Cat: Yes it didn’t make sense.
Holger: If you stay in this kind of tightness. There’s already a kind of personality within there but you could have pushed a bit more.
Sana: I think with the grassmarket, I feel that there was a lot of work you could have done, I really liked the bookshop sequence, that for me is the one that works the best. And followed byt that the dean village sequence. The courtyards, and the washing hanging. I felt in the bookshop I was being, I had a sense that I was having a glimpse of what it is to be there, which I think is what you wanted, and that the openness of the courtyard shows possibilities of all the different moments, all the different places that can happen in this space. With the grassmarket sequence I think your problem basically lies with sound. The sound isn’t right somehow.
Cat: I think we stuffed it too much. I was trying to bring all the sounds I heard there…

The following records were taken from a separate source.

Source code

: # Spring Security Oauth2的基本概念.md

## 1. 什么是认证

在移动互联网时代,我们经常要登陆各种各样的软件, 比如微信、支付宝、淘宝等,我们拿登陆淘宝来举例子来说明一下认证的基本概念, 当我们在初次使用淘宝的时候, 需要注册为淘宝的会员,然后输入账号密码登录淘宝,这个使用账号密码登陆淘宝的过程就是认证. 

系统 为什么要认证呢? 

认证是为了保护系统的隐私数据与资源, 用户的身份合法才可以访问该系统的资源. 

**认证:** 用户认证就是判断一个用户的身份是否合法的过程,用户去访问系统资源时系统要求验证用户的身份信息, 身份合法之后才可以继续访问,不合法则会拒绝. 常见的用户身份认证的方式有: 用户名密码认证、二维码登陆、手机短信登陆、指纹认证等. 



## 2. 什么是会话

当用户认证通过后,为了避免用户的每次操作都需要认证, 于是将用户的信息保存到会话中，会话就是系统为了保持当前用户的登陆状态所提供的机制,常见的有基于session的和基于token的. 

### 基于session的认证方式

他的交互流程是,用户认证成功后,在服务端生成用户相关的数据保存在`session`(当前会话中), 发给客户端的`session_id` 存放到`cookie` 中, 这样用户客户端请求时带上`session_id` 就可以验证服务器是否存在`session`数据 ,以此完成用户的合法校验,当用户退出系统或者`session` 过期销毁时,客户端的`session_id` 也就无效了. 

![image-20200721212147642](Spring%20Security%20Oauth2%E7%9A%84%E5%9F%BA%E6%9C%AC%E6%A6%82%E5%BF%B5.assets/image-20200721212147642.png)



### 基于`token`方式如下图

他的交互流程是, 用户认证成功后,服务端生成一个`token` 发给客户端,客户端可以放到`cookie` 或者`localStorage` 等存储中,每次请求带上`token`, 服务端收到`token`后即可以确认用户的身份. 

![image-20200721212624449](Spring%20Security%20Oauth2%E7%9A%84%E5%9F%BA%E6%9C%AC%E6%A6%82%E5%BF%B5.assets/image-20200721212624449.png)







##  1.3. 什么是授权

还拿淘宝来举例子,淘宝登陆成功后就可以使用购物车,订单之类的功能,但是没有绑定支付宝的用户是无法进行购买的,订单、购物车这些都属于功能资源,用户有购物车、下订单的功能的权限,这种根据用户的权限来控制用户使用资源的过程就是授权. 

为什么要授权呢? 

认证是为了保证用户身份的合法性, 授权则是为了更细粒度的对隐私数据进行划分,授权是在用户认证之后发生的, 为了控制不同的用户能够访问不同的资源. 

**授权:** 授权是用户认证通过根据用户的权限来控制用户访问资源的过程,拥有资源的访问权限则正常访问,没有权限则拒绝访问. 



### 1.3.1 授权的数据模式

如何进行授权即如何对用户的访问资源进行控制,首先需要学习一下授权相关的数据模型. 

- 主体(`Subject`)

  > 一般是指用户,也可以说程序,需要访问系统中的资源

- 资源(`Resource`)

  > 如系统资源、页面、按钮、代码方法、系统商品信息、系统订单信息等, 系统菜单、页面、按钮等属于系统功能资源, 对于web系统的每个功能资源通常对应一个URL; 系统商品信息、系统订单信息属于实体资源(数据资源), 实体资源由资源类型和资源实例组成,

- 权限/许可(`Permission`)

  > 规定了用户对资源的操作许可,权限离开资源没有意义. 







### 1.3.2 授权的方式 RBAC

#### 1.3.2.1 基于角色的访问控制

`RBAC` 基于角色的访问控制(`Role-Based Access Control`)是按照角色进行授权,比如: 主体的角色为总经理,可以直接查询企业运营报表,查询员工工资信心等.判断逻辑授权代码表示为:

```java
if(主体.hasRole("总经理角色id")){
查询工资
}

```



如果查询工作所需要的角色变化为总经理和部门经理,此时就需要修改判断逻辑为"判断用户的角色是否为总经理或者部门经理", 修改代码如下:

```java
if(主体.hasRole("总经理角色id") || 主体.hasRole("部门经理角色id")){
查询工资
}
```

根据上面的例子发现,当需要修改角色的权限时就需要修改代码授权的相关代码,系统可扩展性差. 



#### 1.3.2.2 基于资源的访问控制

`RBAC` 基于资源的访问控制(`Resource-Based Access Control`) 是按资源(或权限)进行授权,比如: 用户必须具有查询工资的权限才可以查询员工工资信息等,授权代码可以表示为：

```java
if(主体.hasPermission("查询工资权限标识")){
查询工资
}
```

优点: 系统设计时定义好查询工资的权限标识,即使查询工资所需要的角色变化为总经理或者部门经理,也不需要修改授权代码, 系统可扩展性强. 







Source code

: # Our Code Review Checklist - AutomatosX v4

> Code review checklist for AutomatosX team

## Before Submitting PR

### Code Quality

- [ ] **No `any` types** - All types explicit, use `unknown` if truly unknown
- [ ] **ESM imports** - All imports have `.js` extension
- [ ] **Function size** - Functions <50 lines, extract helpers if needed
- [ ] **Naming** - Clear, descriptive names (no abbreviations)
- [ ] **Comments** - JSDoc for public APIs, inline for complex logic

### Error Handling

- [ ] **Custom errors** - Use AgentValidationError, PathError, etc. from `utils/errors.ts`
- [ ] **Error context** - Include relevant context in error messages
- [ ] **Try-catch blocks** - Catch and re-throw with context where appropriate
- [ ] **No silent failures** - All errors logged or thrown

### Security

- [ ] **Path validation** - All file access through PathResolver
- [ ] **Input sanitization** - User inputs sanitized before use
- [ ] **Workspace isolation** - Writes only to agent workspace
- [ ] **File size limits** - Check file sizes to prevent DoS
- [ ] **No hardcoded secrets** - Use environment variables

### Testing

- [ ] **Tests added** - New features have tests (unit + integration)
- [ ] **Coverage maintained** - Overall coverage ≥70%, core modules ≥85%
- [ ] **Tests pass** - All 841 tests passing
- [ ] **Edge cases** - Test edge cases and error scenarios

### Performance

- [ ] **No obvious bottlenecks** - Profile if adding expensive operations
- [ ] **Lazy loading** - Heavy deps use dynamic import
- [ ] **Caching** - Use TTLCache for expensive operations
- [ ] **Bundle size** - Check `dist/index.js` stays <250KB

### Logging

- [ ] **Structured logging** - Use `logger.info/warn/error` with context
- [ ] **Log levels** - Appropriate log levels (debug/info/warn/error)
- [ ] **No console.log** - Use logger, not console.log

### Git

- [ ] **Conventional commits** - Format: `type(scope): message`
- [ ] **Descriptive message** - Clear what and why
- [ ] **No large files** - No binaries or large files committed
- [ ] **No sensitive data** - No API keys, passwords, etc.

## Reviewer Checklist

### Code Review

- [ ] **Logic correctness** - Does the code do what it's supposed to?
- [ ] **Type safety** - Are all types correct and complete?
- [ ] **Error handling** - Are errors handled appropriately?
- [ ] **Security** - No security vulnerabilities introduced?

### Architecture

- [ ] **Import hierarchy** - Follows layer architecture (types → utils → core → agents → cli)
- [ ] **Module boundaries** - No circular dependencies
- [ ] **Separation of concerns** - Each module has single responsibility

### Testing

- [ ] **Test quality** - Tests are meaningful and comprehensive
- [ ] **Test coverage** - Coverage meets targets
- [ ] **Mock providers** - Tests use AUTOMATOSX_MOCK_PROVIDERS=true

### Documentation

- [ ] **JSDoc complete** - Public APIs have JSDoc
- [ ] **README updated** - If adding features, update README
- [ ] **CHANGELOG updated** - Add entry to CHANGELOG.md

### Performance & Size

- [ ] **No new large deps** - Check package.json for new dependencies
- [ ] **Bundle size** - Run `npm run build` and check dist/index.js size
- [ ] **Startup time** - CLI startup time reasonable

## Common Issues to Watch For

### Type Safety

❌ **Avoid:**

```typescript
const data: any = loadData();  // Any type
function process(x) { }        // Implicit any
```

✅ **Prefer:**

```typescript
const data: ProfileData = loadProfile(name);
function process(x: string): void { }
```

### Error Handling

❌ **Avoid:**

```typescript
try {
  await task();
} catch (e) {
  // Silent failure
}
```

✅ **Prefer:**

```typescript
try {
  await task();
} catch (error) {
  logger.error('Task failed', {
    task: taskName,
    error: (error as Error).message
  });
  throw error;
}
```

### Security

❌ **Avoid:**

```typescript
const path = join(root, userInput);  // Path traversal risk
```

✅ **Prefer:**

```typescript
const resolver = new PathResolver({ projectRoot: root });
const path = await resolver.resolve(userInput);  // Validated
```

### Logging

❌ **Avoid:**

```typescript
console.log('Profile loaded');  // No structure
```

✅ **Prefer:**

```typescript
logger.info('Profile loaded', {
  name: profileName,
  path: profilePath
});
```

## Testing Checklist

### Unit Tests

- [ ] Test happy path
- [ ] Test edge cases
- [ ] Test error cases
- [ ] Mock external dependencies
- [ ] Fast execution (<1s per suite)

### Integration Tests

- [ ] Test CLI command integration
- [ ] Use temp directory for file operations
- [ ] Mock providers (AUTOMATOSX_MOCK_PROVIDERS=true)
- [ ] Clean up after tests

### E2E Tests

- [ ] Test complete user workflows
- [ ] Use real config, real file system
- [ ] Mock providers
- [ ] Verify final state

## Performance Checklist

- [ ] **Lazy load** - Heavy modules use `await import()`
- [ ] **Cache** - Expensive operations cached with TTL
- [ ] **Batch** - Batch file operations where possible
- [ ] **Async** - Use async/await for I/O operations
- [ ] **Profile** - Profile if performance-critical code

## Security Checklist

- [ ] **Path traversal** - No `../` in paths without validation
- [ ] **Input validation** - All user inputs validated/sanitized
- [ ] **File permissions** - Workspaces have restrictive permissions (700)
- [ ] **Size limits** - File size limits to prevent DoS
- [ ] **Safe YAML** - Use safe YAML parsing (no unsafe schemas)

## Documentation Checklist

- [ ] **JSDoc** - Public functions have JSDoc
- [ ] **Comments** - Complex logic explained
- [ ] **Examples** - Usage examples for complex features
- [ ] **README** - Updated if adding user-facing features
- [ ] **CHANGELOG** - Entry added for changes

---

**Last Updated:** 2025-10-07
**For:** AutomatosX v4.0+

Sana: I think it’s the monologue sounds, it’s too fragmented. I mean it’s either completely fragmented or not. Because we hear that one whole conversation and then there’s one more we hear in the bar at the end of the film. Neither of which had, there was not kind of revelation in them. I wonder we hear the whole thing in the bar. Then there’s the Tibetan café, which works better than before. You created the space. For me what I felt throughout the documentary was to feel like I was in these different spaces. The bar I think it was the weakest section of your film. The one at the end. It just didn’t work. The still shots, the visual installation. We didn’t need to see the space. So from the courtyard you takes to this visual experience and then obviously the ending is way to abrupt. So there’s a big question mark of, what is this. The final thing. I still withhold to what I said before to what it said. This movie would be, a different one of what you wanted to do obviously, but another layer of meaning, something that links, a thread that takes us through the film, would hold it together I think. That extra layer would have been for you to find out, it could be conversation, soundtrack in each location. Consistence in something that would link all the locations.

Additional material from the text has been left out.